◆ Data:
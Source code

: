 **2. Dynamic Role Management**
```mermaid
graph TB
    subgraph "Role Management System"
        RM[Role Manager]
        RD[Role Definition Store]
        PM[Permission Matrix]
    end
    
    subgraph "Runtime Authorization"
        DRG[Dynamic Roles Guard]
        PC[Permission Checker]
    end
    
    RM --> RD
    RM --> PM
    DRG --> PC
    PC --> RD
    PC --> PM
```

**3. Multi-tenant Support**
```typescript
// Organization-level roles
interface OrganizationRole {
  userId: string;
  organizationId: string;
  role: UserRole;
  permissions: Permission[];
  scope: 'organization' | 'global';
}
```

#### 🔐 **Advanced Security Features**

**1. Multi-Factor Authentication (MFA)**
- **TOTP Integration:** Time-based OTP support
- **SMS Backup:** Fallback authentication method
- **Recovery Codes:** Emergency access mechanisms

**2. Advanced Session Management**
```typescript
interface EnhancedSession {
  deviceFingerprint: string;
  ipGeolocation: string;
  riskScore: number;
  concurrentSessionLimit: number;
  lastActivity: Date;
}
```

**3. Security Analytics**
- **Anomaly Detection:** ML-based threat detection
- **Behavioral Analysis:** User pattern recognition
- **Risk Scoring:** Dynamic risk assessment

◆ Assignment: All lines of the entries containing the string "Management" must be shown in full.

◆ Solution to this exercise:
: **2. Dynamic Role Management**
    subgraph "Role Management System"
**2. Advanced Session Management**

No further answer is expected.